Dynamic Ensemble Diversification and Hash-Based Undersampling for the Classification of Multi-Class Imbalanced Data Streams
Soheil Abadifard
Master Student
(Supervisor: Prof.Dr. Fazlı Can)
Computer Engineering Department
Bilkent University
Abstract: The classification of imbalanced data streams, which have unequal class distributions, is a key difficulty in machine learning, especially when dealing with multiple classes and concept drift. While binary imbalanced data stream classification tasks have received considerable attention, only a few studies have focused on multi-class imbalanced data streams. Additionally, dealing with the dynamic imbalance ratio is of great importance.
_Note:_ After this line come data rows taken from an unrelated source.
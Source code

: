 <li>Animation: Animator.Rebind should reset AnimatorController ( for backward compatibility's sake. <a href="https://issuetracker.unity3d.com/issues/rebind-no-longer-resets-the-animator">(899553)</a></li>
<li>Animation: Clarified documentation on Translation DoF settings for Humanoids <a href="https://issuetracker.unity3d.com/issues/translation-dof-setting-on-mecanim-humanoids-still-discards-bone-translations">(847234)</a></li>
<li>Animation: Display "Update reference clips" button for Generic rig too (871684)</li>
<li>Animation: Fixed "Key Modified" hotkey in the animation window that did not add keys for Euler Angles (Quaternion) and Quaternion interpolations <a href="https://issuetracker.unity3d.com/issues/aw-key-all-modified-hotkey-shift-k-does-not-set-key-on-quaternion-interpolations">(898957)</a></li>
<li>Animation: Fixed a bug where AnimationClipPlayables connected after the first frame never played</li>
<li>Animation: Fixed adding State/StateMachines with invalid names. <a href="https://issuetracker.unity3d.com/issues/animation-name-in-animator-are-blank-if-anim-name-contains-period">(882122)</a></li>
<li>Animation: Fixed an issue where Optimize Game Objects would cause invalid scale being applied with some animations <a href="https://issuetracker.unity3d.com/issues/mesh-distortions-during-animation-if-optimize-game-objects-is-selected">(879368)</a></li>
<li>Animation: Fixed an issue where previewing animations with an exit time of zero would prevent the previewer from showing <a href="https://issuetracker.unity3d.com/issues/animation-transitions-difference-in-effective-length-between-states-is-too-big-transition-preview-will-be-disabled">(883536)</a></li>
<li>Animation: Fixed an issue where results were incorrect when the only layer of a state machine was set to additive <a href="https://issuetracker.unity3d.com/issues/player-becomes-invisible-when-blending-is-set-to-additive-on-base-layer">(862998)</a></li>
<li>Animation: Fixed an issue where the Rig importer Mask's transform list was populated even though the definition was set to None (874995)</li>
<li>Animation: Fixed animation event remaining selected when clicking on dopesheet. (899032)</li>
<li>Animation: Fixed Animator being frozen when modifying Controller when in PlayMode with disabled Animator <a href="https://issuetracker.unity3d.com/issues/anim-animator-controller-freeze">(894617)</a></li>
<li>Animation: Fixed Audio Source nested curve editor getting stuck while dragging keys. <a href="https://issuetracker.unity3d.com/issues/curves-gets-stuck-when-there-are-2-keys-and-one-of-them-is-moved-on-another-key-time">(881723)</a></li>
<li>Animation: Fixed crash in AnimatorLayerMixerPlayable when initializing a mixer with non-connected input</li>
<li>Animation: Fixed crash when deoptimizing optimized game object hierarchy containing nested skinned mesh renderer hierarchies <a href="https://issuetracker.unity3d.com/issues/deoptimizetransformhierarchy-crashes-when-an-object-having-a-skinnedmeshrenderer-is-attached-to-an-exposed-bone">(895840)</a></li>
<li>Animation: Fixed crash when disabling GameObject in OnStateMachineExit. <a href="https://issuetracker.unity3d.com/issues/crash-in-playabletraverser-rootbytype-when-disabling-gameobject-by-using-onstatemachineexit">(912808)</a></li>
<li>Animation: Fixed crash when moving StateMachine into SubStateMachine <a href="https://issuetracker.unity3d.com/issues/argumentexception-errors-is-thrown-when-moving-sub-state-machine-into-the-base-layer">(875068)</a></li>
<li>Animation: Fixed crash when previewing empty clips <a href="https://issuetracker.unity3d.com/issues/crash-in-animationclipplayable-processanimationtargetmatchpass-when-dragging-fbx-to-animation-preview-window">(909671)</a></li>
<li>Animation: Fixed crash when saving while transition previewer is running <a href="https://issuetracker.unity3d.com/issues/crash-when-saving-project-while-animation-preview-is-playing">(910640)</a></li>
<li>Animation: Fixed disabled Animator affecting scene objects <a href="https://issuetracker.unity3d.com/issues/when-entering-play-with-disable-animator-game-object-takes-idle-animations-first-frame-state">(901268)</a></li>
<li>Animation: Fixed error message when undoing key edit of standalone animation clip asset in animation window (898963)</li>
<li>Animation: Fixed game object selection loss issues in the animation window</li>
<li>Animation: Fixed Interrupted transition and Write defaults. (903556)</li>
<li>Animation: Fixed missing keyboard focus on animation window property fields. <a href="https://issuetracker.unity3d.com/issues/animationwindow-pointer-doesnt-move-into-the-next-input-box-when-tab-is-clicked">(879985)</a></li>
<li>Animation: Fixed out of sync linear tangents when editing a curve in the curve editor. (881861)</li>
This study introduces a novel, robust, and resilient approach to address these challenges by integrating Locality Sensitive Hashing with Random Hyperplane Projections (LSH-RHP) into the Dynamic Ensemble Diversification (DynED) framework. To the best of our knowledge, we present the first application of LSH-RHP for undersampling in the context of imbalanced non-stationary data streams. The proposed method, undersamples majority classes by utilizing LSH-RHP, provides a balanced training set, and improves the ensemble’s prediction accuracy. We conduct comprehensive experiments on 23 real-world and ten semi-synthetic datasets and compare LSH-DynED with 15 state-of-the-art methods. The results reveal that LSH-DynED outperforms other approaches in terms of both Kappa and mG-Mean effectiveness measures, demonstrating its capability in dealing with multi-class imbalanced non-stationary data streams. Notably, LSH-DynED performs well in large-scale, high-dimensional datasets with considerable class imbalances and demonstrates adaptation and robustness in real-world circumstances. For the reproducibility of our results, we have made our implementation available on GitHub.
DATE: July 29, Monday @ 13:30 Place: EA 409